Levantamento do IBGE aponta altos índices de tristeza, autoagressão e falta de apoio entre estudantes de 13 a 17 anos
Letícia Sales Publicado em 25/03/2026, às 11h41
Um retrato preocupante da saúde mental de adolescentes no Brasil foi divulgado nesta quarta-feira (25) pelo Instituto Brasileiro de Geografia e Estatística. Dados da Pesquisa Nacional de Saúde do Escolar (PeNSe) indicam que três em cada dez estudantes de 13 a 17 anos se sentem tristes sempre ou na maior parte do tempo — proporção semelhante à dos que já tiveram vontade de se machucar de propósito.
O levantamento ouviu mais de 118 mil adolescentes em 4.167 escolas públicas e privadas em todo o país, em 2024, sendo considerado representativo da população estudantil brasileira.
Além da tristeza recorrente, 42,9% dos jovens afirmaram sentir-se irritados, nervosos ou mal-humorados com frequência, enquanto 18,5% disseram pensar, constantemente ou na maior parte do tempo, que “a vida não vale a pena ser vivida”.
A pesquisa também evidencia um cenário de desamparo. Cerca de 26,1% dos estudantes relataram sentir que “ninguém se preocupa” com eles, e mais de um terço afirmou que pais ou responsáveis não compreendem seus problemas. Outro dado alarmante mostra que 20% dos adolescentes sofreram agressão física dentro de casa ao menos uma vez no último ano.
No ambiente escolar, o suporte psicológico ainda é limitado. Menos da metade dos alunos estuda em instituições que oferecem algum tipo de apoio nessa área, com desigualdade entre redes: 58,2% na privada e 45,8% na pública. A presença de profissionais de saúde mental nas escolas é ainda mais rara, alcançando apenas 34,1% dos estudantes.
Os dados também mostram diferenças significativas entre meninos e meninas. Em todos os indicadores, as adolescentes apresentam índices mais elevados de sofrimento psicológico, incluindo maior insatisfação com a própria imagem corporal e maior incidência de autoagressões.

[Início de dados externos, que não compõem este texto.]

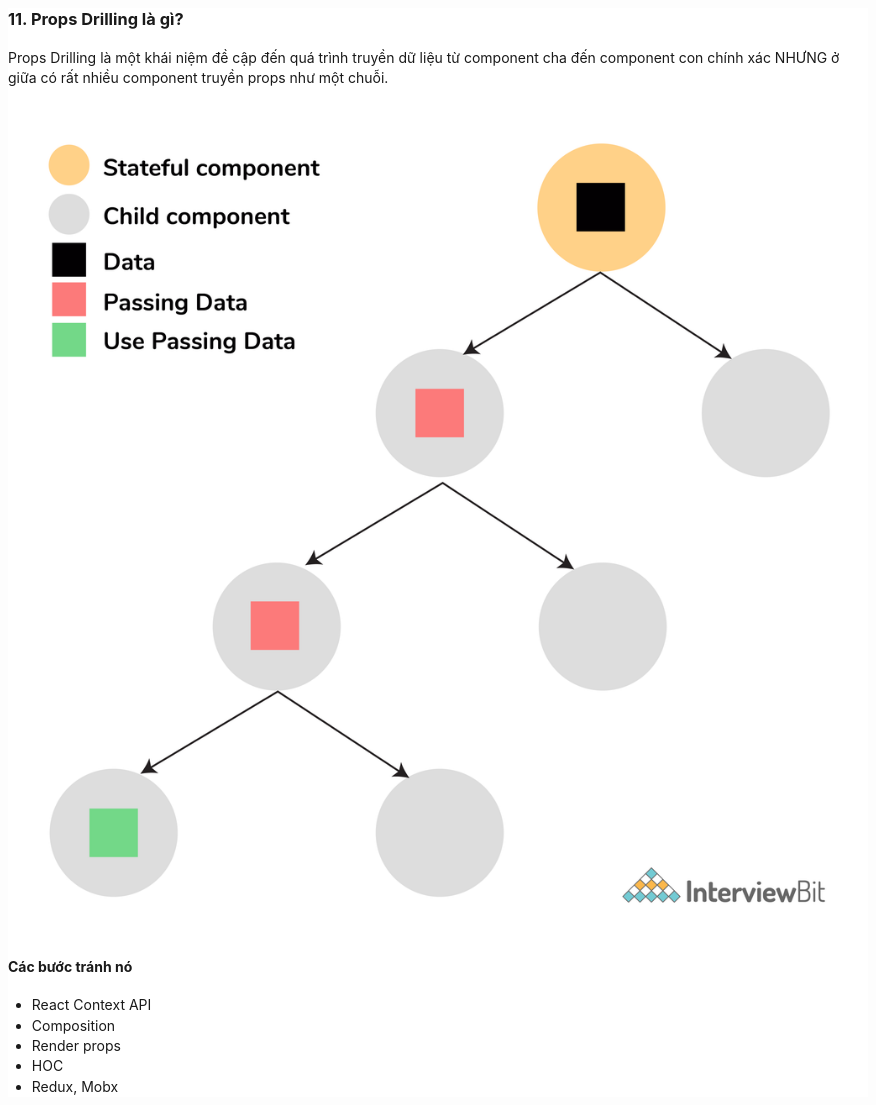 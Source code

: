 
### 11. Props Drilling là gì?

Props Drilling là một khái niệm đề cập đến quá trình truyền dữ liệu từ component cha đến component con chính xác NHƯNG ở giữa có rất nhiều component truyền props như một chuỗi.

![](./assets/Props_Drilling.png)

#### Các bước tránh nó

- React Context API
- Composition
- Render props
- HOC
- Redux, Mobx
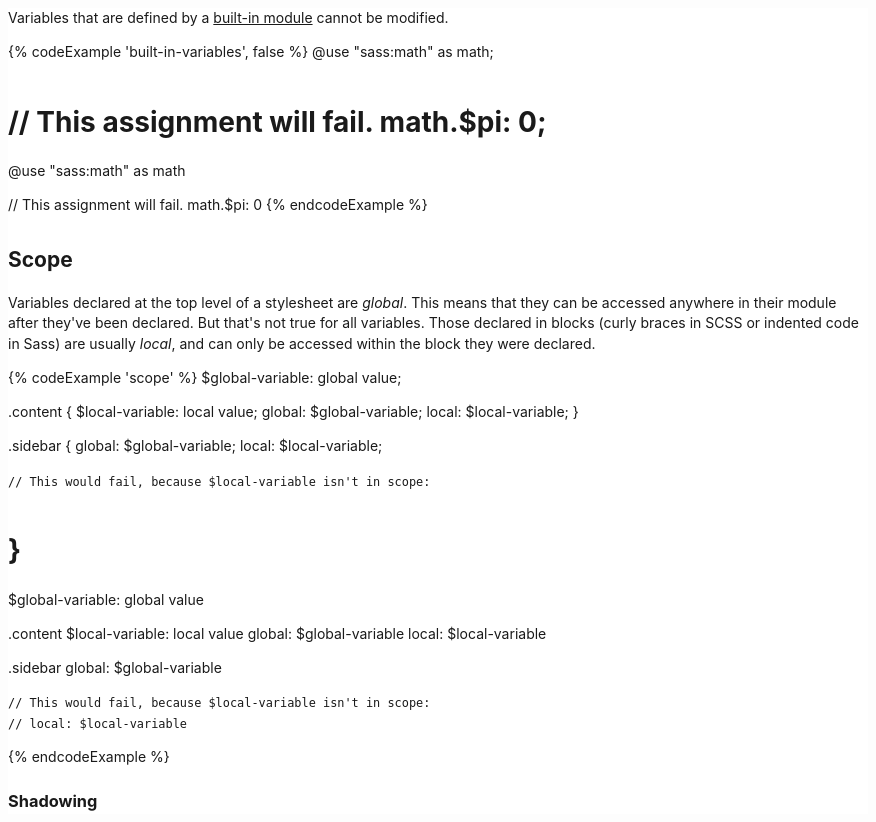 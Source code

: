 Variables that are defined by a [built-in module] cannot be modified.

[built-in module]: /documentation/modules

{% codeExample 'built-in-variables', false %}
  @use "sass:math" as math;

  // This assignment will fail.
  math.$pi: 0;
  ===
  @use "sass:math" as math

  // This assignment will fail.
  math.$pi: 0
{% endcodeExample %}

## Scope

Variables declared at the top level of a stylesheet are *global*. This means
that they can be accessed anywhere in their module after they've been declared.
But that's not true for all variables. Those declared in blocks (curly braces in
SCSS or indented code in Sass) are usually *local*, and can only be accessed
within the block they were declared.

{% codeExample 'scope' %}
  $global-variable: global value;

  .content {
    $local-variable: local value;
    global: $global-variable;
    local: $local-variable;
  }

  .sidebar {
    global: $global-variable;
    local: $local-variable;

    // This would fail, because $local-variable isn't in scope:
  }
  ===
  $global-variable: global value

  .content
    $local-variable: local value
    global: $global-variable
    local: $local-variable


  .sidebar
    global: $global-variable

    // This would fail, because $local-variable isn't in scope:
    // local: $local-variable
{% endcodeExample %}

### Shadowing


[property declaration]: /documentation/style-rules/declarations
  [variables of its own]: /documentation/style-rules/declarations#custom-properties
[`null`]: /documentation/values/null
[`@use` rule]: /documentation/at-rules/use
[flow control rules]: /documentation/at-rules/control
[`meta.variable-exists()` function]: /documentation/modules/meta#variable-exists
[`meta.global-variable-exists()` function]: /documentation/modules/meta#global-variable-exists
  [map]: /documentation/values/maps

Entre os estudantes que sofreram algum tipo de lesão, cerca de 100 mil relataram que os ferimentos foram autoprovocados. Nesse grupo, 73% disseram se sentir tristes frequentemente, 62% afirmaram não ver sentido na vida e quase 70% relataram ter sofrido bullying.
A insatisfação com a aparência também cresceu nos últimos anos. Desde 2019, o índice de estudantes satisfeitos com o próprio corpo caiu de 66,5% para 58%, sendo mais crítico entre as meninas.

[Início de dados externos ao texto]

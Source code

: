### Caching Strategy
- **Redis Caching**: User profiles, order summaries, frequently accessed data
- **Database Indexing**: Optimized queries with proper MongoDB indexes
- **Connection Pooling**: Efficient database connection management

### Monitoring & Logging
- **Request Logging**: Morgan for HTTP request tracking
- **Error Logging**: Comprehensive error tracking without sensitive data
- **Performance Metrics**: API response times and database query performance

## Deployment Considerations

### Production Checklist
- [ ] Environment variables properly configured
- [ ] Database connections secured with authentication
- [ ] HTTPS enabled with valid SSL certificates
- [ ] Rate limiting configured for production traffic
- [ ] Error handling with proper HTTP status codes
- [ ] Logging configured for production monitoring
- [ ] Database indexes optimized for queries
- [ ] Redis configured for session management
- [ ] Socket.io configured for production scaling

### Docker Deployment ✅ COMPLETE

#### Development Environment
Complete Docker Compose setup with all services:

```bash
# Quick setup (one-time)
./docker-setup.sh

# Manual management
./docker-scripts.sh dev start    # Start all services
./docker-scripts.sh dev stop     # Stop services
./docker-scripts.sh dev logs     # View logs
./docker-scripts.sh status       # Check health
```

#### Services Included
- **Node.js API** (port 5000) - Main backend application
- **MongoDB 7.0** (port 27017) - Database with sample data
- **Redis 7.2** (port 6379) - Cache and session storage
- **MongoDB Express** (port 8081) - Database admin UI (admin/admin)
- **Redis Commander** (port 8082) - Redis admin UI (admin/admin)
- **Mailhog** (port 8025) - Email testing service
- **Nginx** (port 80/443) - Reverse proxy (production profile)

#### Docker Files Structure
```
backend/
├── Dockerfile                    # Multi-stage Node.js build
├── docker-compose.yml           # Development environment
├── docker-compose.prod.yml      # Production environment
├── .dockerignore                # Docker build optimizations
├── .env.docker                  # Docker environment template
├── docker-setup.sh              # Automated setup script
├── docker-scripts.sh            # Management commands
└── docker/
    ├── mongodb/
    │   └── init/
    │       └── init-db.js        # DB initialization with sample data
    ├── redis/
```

Diante desse cenário, especialistas e o Ministério da Saúde reforçam a importância de buscar ajuda. Conversar com familiares, amigos ou educadores e procurar serviços de saúde pode ser fundamental. Entre os atendimentos disponíveis estão os Centros de Atenção Psicossocial (Caps), unidades básicas de saúde e o Centro de Valorização da Vida, que oferece apoio emocional gratuito pelo telefone 188, 24 horas por dia.
Os dados reforçam a urgência de políticas públicas voltadas à saúde mental de jovens, especialmente no ambiente escolar, onde passam grande parte do tempo e podem encontrar — ou não — o suporte necessário.